`Module.to(Device)` will cause warnings because non-leaf tensors `.grad` is accessed (Also for optimizers)

Question

`Module.to(Device)` will cause warnings because non-leaf tensors `.grad` is accessed (Also for optimizers)

yueyinqiu opened this issue 7 months ago · 6 comments

Answer 1 · 2024-06-04T10:01:33.000Z

That's a bit tricky.

We can't just check param.requires_grad because it might be a non-leaf tensor but retains_grad. I'm also not sure whether there are any other situations.

Answer 2 · 2024-06-04T10:12:57.000Z

Yes there are... We can simply do that in PyTorch:

import torch.nn

x = torch.zeros([], requires_grad=False)
x.grad = torch.zeros([]) + 10
print(x.grad)  # tensor(10.)

So we can never know whether their is a grad before we true access it...

Perhaps the only solution is to add a new C++ method for this. Or find a way to temporarily suppress warnings.

Answer 3 · 2024-06-13T19:45:39.000Z

Would it be enough to check tensor.is_leaf before accessing grad in the toEpilog() logic?

Answer 4 · 2024-06-13T19:49:48.000Z

I'm confused -- all the instances of .grad in Module are accessing parameters.
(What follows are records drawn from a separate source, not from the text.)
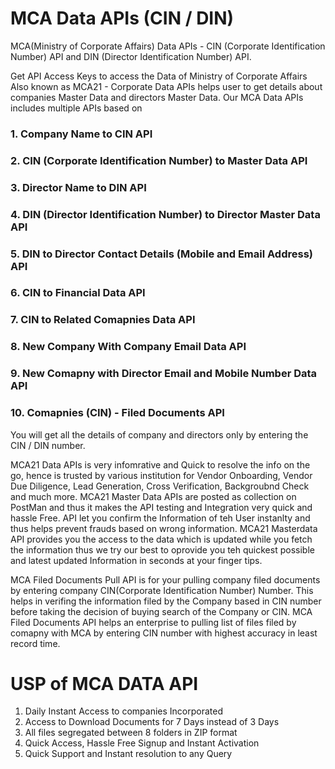 # MCA Data APIs (CIN / DIN)
MCA(Ministry of Corporate Affairs) Data APIs - CIN (Corporate Identification Number) API and DIN (Director Identification Number) API.

Get API Access Keys to access the Data of Ministry of Corporate Affairs Also known as MCA21 - Corporate Data APIs helps user to get details about companies Master Data and directors Master Data. Our MCA Data APIs includes multiple APIs based on 
### 1. Company Name to CIN API
### 2. CIN (Corporate Identification Number) to Master Data API
### 3. Director Name to DIN API
### 4. DIN (Director Identification Number) to Director Master Data API
### 5. DIN to Director Contact Details (Mobile and Email Address) API
### 6. CIN to Financial Data API
### 7. CIN to Related Comapnies Data API
### 8. New Company With Company Email Data API
### 9. New Comapny with Director Email and Mobile Number Data API
### 10. Comapnies (CIN) - Filed Documents API


You will get all the details of company and directors only by entering the CIN / DIN number.

MCA21 Data APIs is very infomrative and Quick to resolve the info on the go, hence is trusted by various institution for Vendor Onboarding, Vendor Due Diligence, Lead Generation, Cross Verification, Backgroubnd Check and much more. MCA21 Master Data APIs are posted as collection on PostMan and thus it makes the API testing and Integration very quick and hassle Free. API let you confirm the Information of teh User instanlty and thus helps prevent frauds based on wrong information. MCA21 Masterdata API provides you the access to the data which is updated while you fetch the information thus we try our best to oprovide you teh quickest possible and latest updated Information in seconds at your finger tips. 

MCA Filed Documents Pull API is for your pulling company filed documents by entering company CIN(Corporate Identification Number) Number. This helps in verifing the information filed by the Company based in CIN number before taking the decision of buying search of the Company or CIN. MCA Filed Documents API helps an enterprise to pulling list of files filed by comapny with MCA by entering CIN number with highest accuracy in least record time.

# USP of MCA DATA API
1. Daily Instant Access to companies Incorporated 
2. Access to Download Documents for 7 Days instead of 3 Days
3. All files segregated between 8 folders in ZIP format
4. Quick Access, Hassle Free Signup and Instant Activation
5. Quick Support and Instant resolution to any Query
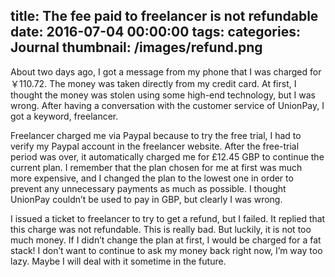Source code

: title: The fee paid to freelancer is not refundable
date: 2016-07-04 00:00:00
tags:
categories: Journal
thumbnail: /images/refund.png
---

About two days ago, I got a message from my phone that I was charged for ￥110.72. The money was taken directly from my credit card. At first, I thought the money was stolen using some high-end technology, but I was wrong. After having a conversation with the customer service of UnionPay, I got a keyword, freelancer.

Freelancer charged me via Paypal because to try the free trial, I had to verify my Paypal account in the freelancer website. After the free-trial period was over, it automatically charged me for £12.45 GBP to continue the current plan. I remember that the plan chosen for me at first was much more expensive, and I changed the plan to the lowest one in order to prevent any unnecessary payments as much as possible. I thought UnionPay couldn’t be used to pay in GBP, but clearly I was wrong.

I issued a ticket to freelancer to try to get a refund, but I failed. It replied that this charge was not refundable. This is really bad. But luckily, it is not too much money. If I didn’t change the plan at first, I would be charged for a fat stack! I don’t want to continue to ask my money back right now, I’m way too lazy. Maybe I will deal with it sometime in the future.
How can they be non-leaf tensors?

Answer 5 · 2024-06-14T00:27:56.000Z

Hmmm... This issue was created due to #1322 . In that issue, this.conv.weight[..] = nn.Parameter(x.view(1, c1, 1, 1)); was used, which made it a non-leaf tensor.

Well I have just reconsidered about this... I suppose it's a misuse of slicing, and a warning is just what we want in this situation.

Answer 6 · 2024-06-14T15:37:04.000Z

So, should #1322 also be closed, then?